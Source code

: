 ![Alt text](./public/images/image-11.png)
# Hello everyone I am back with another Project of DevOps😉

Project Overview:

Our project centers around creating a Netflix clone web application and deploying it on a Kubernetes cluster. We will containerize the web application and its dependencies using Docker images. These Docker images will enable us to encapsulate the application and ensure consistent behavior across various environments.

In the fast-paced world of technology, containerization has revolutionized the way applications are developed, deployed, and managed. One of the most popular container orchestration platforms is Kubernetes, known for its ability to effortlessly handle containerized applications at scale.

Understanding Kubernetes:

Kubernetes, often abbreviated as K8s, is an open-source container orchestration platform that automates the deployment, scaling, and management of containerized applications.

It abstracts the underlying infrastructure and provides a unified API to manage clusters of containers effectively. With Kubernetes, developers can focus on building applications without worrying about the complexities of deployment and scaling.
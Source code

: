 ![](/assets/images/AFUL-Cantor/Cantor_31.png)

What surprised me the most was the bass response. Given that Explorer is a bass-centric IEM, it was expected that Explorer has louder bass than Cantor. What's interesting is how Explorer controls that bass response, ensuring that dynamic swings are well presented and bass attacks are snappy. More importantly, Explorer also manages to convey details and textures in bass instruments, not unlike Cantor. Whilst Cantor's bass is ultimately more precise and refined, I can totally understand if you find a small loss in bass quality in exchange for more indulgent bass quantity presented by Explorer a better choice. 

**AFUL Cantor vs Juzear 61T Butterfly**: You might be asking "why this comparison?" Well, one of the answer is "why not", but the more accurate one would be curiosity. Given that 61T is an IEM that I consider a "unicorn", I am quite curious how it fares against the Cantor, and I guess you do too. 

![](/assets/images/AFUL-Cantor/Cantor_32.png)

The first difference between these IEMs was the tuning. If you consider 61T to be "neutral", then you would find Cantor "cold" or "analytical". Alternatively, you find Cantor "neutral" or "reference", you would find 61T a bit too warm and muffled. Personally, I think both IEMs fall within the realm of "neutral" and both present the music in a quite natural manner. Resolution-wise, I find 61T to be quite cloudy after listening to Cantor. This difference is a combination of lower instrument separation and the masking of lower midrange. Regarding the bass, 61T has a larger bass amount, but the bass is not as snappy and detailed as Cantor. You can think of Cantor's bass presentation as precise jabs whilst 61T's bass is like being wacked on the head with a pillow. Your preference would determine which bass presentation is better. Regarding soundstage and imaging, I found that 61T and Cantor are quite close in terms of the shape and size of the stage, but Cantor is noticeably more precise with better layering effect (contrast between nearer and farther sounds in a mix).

____________

### WHAT THE EXERCISE ASKS
Provide an exact copy of all the material.

### WRITTEN RESPONSE
Source code

: ![Alt text](./public/images/image-11.png)
# Hello everyone I am back with another Project of DevOps😉

Project Overview:

Our project centers around creating a Netflix clone web application and deploying it on a Kubernetes cluster. We will containerize the web application and its dependencies using Docker images. These Docker images will enable us to encapsulate the application and ensure consistent behavior across various environments.

In the fast-paced world of technology, containerization has revolutionized the way applications are developed, deployed, and managed. One of the most popular container orchestration platforms is Kubernetes, known for its ability to effortlessly handle containerized applications at scale.

Understanding Kubernetes:

Kubernetes, often abbreviated as K8s, is an open-source container orchestration platform that automates the deployment, scaling, and management of containerized applications.

It abstracts the underlying infrastructure and provides a unified API to manage clusters of containers effectively. With Kubernetes, developers can focus on building applications without worrying about the complexities of deployment and scaling.
Source code

: ![](/assets/images/AFUL-Cantor/Cantor_31.png)

What surprised me the most was the bass response. Given that Explorer is a bass-centric IEM, it was expected that Explorer has louder bass than Cantor. What's interesting is how Explorer controls that bass response, ensuring that dynamic swings are well presented and bass attacks are snappy. More importantly, Explorer also manages to convey details and textures in bass instruments, not unlike Cantor. Whilst Cantor's bass is ultimately more precise and refined, I can totally understand if you find a small loss in bass quality in exchange for more indulgent bass quantity presented by Explorer a better choice. 

**AFUL Cantor vs Juzear 61T Butterfly**: You might be asking "why this comparison?" Well, one of the answer is "why not", but the more accurate one would be curiosity. Given that 61T is an IEM that I consider a "unicorn", I am quite curious how it fares against the Cantor, and I guess you do too. 

![](/assets/images/AFUL-Cantor/Cantor_32.png)

The first difference between these IEMs was the tuning. If you consider 61T to be "neutral", then you would find Cantor "cold" or "analytical". Alternatively, you find Cantor "neutral" or "reference", you would find 61T a bit too warm and muffled. Personally, I think both IEMs fall within the realm of "neutral" and both present the music in a quite natural manner. Resolution-wise, I find 61T to be quite cloudy after listening to Cantor. This difference is a combination of lower instrument separation and the masking of lower midrange. Regarding the bass, 61T has a larger bass amount, but the bass is not as snappy and detailed as Cantor. You can think of Cantor's bass presentation as precise jabs whilst 61T's bass is like being wacked on the head with a pillow. Your preference would determine which bass presentation is better. Regarding soundstage and imaging, I found that 61T and Cantor are quite close in terms of the shape and size of the stage, but Cantor is noticeably more precise with better layering effect (contrast between nearer and farther sounds in a mix).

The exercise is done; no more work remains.